Skip to content

fix(warp_reduce): add explicit add_op overload to resolve CUB template ambiguity on CUDA 13.2+#3050

Open
zbrad wants to merge 2 commits into
NVIDIA:mainfrom
zbrad:fix/warp-reduce-cub-ambiguity
Open

fix(warp_reduce): add explicit add_op overload to resolve CUB template ambiguity on CUDA 13.2+#3050
zbrad wants to merge 2 commits into
NVIDIA:mainfrom
zbrad:fix/warp-reduce-cub-ambiguity

Conversation

@zbrad

@zbrad zbrad commented Jun 8, 2026

Copy link
Copy Markdown

Summary

On CUDA 13.2 (SM 121, DGX Spark), IVF-PQ builds fail with an ambiguous template instantiation error.
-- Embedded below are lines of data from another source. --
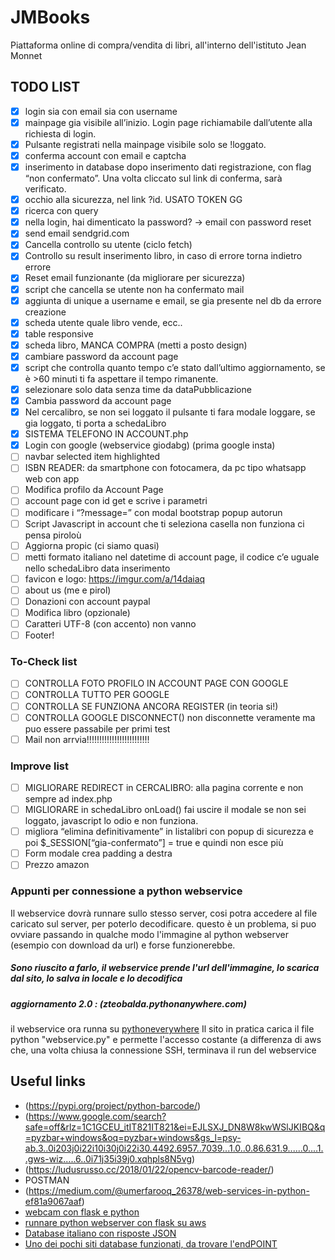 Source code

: # JMBooks
Piattaforma online di compra/vendita di libri, all'interno dell'istituto Jean Monnet

## TODO LIST
  - [x] login sia con email sia con username
- [x] mainpage gia visibile all’inizio. Login page richiamabile dall’utente alla richiesta di login.
- [x] Pulsante registrati nella mainpage visibile solo se !loggato.
- [x] conferma account con email e captcha
- [x] inserimento in database dopo inserimento dati registrazione, con flag “non confermato”. Una volta cliccato sul link di conferma, sarà verificato.
- [x] occhio alla sicurezza, nel link ?id. USATO TOKEN GG
- [x] ricerca con query
- [x] nella login, hai dimenticato la password? → email con password reset
- [x] send email sendgrid.com
- [x] Cancella controllo su utente (ciclo fetch) 
- [x] Controllo su result inserimento libro, in caso di errore torna indietro errore
- [x] Reset email funzionante (da migliorare per sicurezza)
- [x] script che cancella se utente non ha confermato mail
- [x] aggiunta di unique a username e email, se gia presente nel db da errore creazione
- [x] scheda utente quale libro vende, ecc..
- [x] table responsive
- [x] scheda libro, MANCA COMPRA (metti a posto design)
- [x] cambiare password da account page
- [x] script che controlla quanto tempo c’e stato dall’ultimo aggiornamento, se è >60 minuti ti fa aspettare il tempo rimanente.
- [x] selezionare solo data senza time da dataPubblicazione
- [x] Cambia password da account page
- [x] Nel cercalibro, se non sei loggato il pulsante ti fara modale loggare, se gia loggato, ti porta a schedaLibro
- [x] SISTEMA TELEFONO IN ACCOUNT.php
- [X] Login con google (webservice giodabg) (prima google insta)
- [ ] navbar selected item highlighted
- [ ] ISBN READER: da smartphone con fotocamera, da pc tipo whatsapp web con app
- [ ] Modifica profilo da Account Page
- [ ] account page con id get e scrive i parametri
- [ ] modificare i “?message=” con modal bootstrap popup autorun
- [ ] Script Javascript in account che ti seleziona casella non funziona ci pensa piroloù
- [ ] Aggiorna propic (ci siamo quasi)
- [ ] metti formato italiano nel datetime di account page, il codice c’e uguale nello schedaLibro data inserimento
- [ ] favicon e logo: https://imgur.com/a/14daiaq
- [ ] about us (me e pirol)
- [ ] Donazioni con account paypal
- [ ] Modifica libro (opzionale)
- [ ] Caratteri UTF-8 (con accento) non vanno
- [ ] Footer!

### To-Check list
- [ ] CONTROLLA FOTO PROFILO IN ACCOUNT PAGE CON GOOGLE
- [ ] CONTROLLA TUTTO PER GOOGLE
- [ ] CONTROLLA SE FUNZIONA ANCORA REGISTER (in teoria si!)
- [ ] CONTROLLA GOOGLE DISCONNECT() non disconnette veramente ma puo essere passabile per primi test
- [ ] Mail non arrvia!!!!!!!!!!!!!!!!!!!!!!!!!

### Improve list
- [ ] MIGLIORARE REDIRECT in CERCALIBRO: alla pagina corrente e non sempre ad index.php
- [ ] MIGLIORARE in schedaLibro onLoad() fai uscire il modale se non sei loggato, javascript lo odio e non funziona.
- [ ] migliora “elimina definitivamente” in listalibri con popup di sicurezza e poi $_SESSION[“gia-confermato”] = true e quindi non esce più
- [ ] Form modale crea padding a destra
- [ ] Prezzo amazon

### Appunti per connessione a python webservice
Il webservice dovrà runnare sullo stesso server, cosi potra accedere al file caricato sul server, per poterlo decodificare.
questo è un problema, si puo ovviare passando in qualche modo l'immagine al python webserver (esempio con download da url)
e forse funzionerebbe.
##### Sono riuscito a farlo, il webservice prende l'url dell'immagine, lo scarica dal sito, lo salva in locale e lo decodifica

##### aggiornamento 2.0 : (zteobalda.pythonanywhere.com)
il webservice ora runna su [pythoneverywhere](https://www.pythonanywhere.com)
Il sito in pratica carica il file python "webservice.py" e permette l'accesso costante
(a differenza di aws che, una volta chiusa la connessione SSH, terminava il run del webservice

## Useful links

- (https://pypi.org/project/python-barcode/)
- (https://www.google.com/search?safe=off&rlz=1C1GCEU_itIT821IT821&ei=EJLSXJ_DN8W8kwWSlJKIBQ&q=pyzbar+windows&oq=pyzbar+windows&gs_l=psy-ab.3..0i203j0i22i10i30j0i22i30.4492.6957..7039...1.0..0.86.631.9......0....1..gws-wiz.....6..0i71j35i39j0.xqhpls8N5vg)
- (https://ludusrusso.cc/2018/01/22/opencv-barcode-reader/)
- POSTMAN
- (https://medium.com/@umerfarooq_26378/web-services-in-python-ef81a9067aaf)
- [webcam con flask e python](https://www.codepool.biz/web-camera-recorder-oepncv-flask.html)
- [runnare python webserver con flask su aws](https://www.youtube.com/watch?v=WE303yFWfV4)
- [Database italiano con risposte JSON](https://literarymachin.es/sbn-json-api)
- [Uno dei pochi siti database funzionati, da trovare l'endPOINT](https://www.books-by-isbn.com/cgi-bin/isbnondemand.pl?isbn=9788842114932)
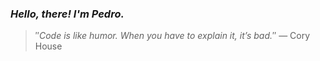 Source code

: ### *Hello, there! I'm Pedro.*
> ″*Code is like humor. When you have to explain it, it’s bad.*″
 — Cory House
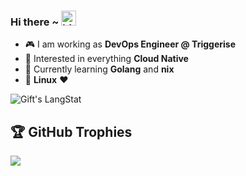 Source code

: ### Hi there ~ <img src="https://user-images.githubusercontent.com/1303154/88677602-1635ba80-d120-11ea-84d8-d263ba5fc3c0.gif" width="24px" alt="hi">

-   :video_game: I am working as **DevOps Engineer @ Triggerise**
-   :monocle_face: Interested in everything **Cloud Native**
-   :seedling: Currently learning **Golang** and **nix**
-   :penguin: **Linux** :heart:

 <div>
   <img align="center" src="https://github-readme-streak-stats.herokuapp.com/?user=sergiofteixeira" alt="Gift's LangStat" />
</div>

## 🏆 GitHub Trophies

![](https://github-profile-trophy.vercel.app/?username=sergiofteixeira&theme=discord&no-frame=true&no-bg=false&margin-w=4)

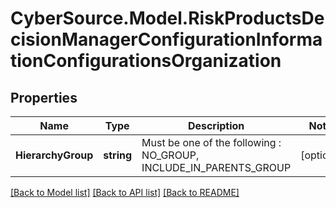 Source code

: # CyberSource.Model.RiskProductsDecisionManagerConfigurationInformationConfigurationsOrganization
## Properties

Name | Type | Description | Notes
------------ | ------------- | ------------- | -------------
**HierarchyGroup** | **string** | Must be one of the following : NO_GROUP, INCLUDE_IN_PARENTS_GROUP  | [optional] 

[[Back to Model list]](../README.md#documentation-for-models) [[Back to API list]](../README.md#documentation-for-api-endpoints) [[Back to README]](../README.md)

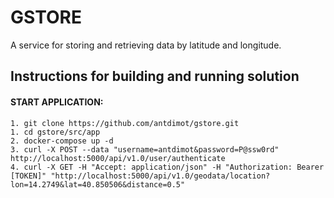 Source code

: # GSTORE
A service for storing and retrieving data by latitude and longitude.

## Instructions for building and running solution

#### START APPLICATION:
    1. git clone https://github.com/antdimot/gstore.git
    1. cd gstore/src/app
    2. docker-compose up -d
    3. curl -X POST --data "username=antdimot&password=P@ssw0rd" http://localhost:5000/api/v1.0/user/authenticate
    4. curl -X GET -H "Accept: application/json" -H "Authorization: Bearer [TOKEN]" "http://localhost:5000/api/v1.0/geodata/location?lon=14.2749&lat=40.850506&distance=0.5" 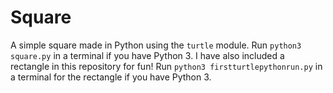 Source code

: # Square
A simple square made in Python using the `turtle` module. Run `python3 square.py` in a terminal if you have Python 3. I have also included a rectangle in this repository for fun! Run `python3 firstturtlepythonrun.py` in a terminal for the rectangle if you have Python 3.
When CUB scan kernels call warpReduce(val, raft::add_op{}), both raft::warpReduce<T, ReduceLambda> and cub::detail::scan::warpReduce<Tp, ScanOpT&> match, producing a compile error.

Fix: Add an explicit non-template overload in cpp/include/raft/util/reduction.cuh:

template <typename T>
DI T warpReduce(T val, raft::add_op reduce_op)

The explicit overload is preferred by the compiler over the generic ReduceLambda overload, resolving the ambiguity without changing any existing behavior.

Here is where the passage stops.